By Progreso Weekly

Raul Castro and Barack Obama on Sept. 29, 2015 at the UN.
Raul Castro and Barack Obama on Sept. 29, 2015 at the UN.

HAVANA TIMES – Presidents Raul Castro and Barack Obama met on Tuesday (Sept. 29) on the sidelines of the United Nations General Assembly in New York City. It is the first meeting on U.S. soil between a Cuban and U.S. president in 60 years, reported ABC News. And the last Cuban president to do so was not Fidel Castro.

Obama and Raul Castro first met in April at the Summit of the Americas in Panama – the first bilateral meeting between each country’s president since the revolution. They have also spoken on the phone three times, the first time following the Dec. 17 announcement to restore diplomatic ties between the two countries.

“The meeting between Castro and Obama sustains the momentum of the historic rapprochement they are pursuing,” Peter Kornbluh, author of “Back Channel to Cuba,” told ABC News. “With two meetings and three phone conversations in the last nine months, they are actually building a relationship that will benefit their respective nations.”

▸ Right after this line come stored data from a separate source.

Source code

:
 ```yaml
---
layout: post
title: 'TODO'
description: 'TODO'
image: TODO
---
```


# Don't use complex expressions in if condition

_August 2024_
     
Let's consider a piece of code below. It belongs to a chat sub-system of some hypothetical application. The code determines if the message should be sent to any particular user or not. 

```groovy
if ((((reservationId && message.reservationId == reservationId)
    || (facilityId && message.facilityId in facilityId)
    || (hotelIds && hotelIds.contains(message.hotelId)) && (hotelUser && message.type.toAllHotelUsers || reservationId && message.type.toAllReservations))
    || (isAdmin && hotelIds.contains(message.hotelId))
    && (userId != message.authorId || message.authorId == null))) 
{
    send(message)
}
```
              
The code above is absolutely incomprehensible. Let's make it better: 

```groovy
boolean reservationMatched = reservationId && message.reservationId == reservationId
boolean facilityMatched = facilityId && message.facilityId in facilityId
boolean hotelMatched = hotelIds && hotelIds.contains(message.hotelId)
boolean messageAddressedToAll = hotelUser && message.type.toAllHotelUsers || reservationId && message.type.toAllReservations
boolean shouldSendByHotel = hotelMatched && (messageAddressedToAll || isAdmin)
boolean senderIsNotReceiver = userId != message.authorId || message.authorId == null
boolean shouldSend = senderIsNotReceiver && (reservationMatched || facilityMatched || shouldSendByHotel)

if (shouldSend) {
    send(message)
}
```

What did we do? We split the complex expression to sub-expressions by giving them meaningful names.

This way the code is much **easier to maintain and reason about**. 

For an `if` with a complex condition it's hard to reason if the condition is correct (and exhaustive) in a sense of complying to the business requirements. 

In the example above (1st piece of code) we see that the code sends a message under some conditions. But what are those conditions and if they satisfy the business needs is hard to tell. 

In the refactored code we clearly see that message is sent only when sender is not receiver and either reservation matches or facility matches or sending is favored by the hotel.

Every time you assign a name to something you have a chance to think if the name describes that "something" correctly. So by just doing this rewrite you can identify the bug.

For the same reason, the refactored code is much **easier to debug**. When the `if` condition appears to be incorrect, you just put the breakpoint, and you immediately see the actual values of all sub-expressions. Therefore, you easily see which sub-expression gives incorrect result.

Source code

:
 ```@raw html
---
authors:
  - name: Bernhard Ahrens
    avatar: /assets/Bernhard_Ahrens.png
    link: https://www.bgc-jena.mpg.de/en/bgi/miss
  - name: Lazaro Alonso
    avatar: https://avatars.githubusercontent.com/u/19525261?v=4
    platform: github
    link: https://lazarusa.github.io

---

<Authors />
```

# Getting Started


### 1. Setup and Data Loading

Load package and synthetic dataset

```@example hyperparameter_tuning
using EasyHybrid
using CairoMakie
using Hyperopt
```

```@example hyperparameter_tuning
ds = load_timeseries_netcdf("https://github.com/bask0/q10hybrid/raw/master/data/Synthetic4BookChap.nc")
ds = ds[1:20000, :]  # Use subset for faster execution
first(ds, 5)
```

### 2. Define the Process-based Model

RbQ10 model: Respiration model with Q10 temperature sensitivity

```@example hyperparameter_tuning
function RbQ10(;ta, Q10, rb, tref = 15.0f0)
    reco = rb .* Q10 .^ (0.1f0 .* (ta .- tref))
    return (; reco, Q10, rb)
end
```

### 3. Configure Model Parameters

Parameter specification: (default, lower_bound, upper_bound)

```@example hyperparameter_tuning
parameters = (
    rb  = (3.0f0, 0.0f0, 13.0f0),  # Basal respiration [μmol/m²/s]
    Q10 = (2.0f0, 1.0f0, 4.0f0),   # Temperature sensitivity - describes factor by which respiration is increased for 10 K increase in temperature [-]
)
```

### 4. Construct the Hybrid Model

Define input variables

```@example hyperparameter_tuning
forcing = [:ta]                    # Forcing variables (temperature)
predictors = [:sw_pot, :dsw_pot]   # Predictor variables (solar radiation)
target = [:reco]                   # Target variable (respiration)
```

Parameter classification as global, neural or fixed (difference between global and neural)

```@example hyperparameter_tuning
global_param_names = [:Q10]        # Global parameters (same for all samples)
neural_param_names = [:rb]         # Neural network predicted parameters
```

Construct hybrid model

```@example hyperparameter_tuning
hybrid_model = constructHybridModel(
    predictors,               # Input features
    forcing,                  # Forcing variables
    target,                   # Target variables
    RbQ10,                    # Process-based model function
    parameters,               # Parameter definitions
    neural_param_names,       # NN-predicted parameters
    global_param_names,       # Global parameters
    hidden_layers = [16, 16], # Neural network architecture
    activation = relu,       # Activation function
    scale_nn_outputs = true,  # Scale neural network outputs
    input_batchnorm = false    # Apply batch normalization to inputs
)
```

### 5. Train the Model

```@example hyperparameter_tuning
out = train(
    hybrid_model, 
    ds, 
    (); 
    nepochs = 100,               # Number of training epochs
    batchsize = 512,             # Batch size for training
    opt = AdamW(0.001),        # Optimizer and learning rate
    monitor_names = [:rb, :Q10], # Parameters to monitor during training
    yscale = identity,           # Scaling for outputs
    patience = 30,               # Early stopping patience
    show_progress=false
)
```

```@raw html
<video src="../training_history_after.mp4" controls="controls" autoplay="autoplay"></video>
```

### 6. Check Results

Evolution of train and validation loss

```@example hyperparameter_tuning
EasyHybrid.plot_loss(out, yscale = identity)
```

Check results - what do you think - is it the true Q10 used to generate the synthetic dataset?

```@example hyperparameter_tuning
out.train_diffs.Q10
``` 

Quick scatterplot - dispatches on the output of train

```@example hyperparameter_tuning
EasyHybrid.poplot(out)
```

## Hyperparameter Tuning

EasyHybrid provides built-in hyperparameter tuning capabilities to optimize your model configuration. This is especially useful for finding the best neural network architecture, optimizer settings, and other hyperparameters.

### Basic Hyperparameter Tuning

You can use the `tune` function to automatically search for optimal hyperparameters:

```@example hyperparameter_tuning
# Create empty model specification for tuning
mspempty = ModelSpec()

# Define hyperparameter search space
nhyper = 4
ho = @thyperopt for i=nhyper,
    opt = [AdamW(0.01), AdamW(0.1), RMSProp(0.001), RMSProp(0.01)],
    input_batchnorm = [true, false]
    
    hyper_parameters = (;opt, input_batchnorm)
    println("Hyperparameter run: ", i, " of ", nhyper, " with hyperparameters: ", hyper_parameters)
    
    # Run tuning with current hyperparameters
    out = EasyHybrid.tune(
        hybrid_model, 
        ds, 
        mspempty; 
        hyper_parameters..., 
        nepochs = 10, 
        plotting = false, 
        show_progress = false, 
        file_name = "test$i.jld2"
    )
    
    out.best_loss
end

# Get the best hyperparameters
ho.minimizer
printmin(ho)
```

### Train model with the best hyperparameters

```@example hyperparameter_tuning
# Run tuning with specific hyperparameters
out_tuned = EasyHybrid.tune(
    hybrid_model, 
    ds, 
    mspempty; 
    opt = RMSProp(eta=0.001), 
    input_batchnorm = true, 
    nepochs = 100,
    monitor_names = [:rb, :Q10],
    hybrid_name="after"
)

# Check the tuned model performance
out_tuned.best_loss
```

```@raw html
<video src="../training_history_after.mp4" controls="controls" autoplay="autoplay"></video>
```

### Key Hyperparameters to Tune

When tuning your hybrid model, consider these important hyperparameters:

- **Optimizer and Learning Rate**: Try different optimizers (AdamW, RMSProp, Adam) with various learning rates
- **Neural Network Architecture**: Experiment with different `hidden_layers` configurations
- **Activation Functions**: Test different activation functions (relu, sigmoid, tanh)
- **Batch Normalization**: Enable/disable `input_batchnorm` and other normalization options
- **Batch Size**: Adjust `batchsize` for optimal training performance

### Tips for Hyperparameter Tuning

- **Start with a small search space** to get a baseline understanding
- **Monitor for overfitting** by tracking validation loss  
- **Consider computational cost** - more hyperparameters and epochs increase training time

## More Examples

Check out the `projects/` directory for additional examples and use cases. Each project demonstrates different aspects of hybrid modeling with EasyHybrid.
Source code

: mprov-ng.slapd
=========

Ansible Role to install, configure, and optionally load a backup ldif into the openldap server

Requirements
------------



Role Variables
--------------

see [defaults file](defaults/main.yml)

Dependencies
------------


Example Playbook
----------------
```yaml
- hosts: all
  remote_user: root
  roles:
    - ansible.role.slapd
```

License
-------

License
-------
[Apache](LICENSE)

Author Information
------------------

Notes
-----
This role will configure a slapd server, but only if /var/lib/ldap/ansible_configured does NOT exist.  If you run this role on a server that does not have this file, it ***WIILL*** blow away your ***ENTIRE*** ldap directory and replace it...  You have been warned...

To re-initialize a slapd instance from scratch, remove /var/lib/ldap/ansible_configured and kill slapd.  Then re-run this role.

The U.N. General Assembly is expected to vote for the 24th time to condemn the U.S. embargo against Cuba. Of the 193-nation assembly, last year 188 countries voted for the nonbinding resolution, with only the United States and Israel voting against it. There is speculation that both the U.S. and Israel may abstain from voting this year – making it a clean sweep.

9 thoughts on “Castro and Obama meet in New York (Video)

  • Cubans have access to the whole world right now. I am as proud an American as they come, but I don’t see what difference more Americans will make? 1 million Canadians visit Cuba each year and there is no magic pixie dust they leave behind. A bunch of rowdy Texans will hardly be an improvement. (No offense intended Texas)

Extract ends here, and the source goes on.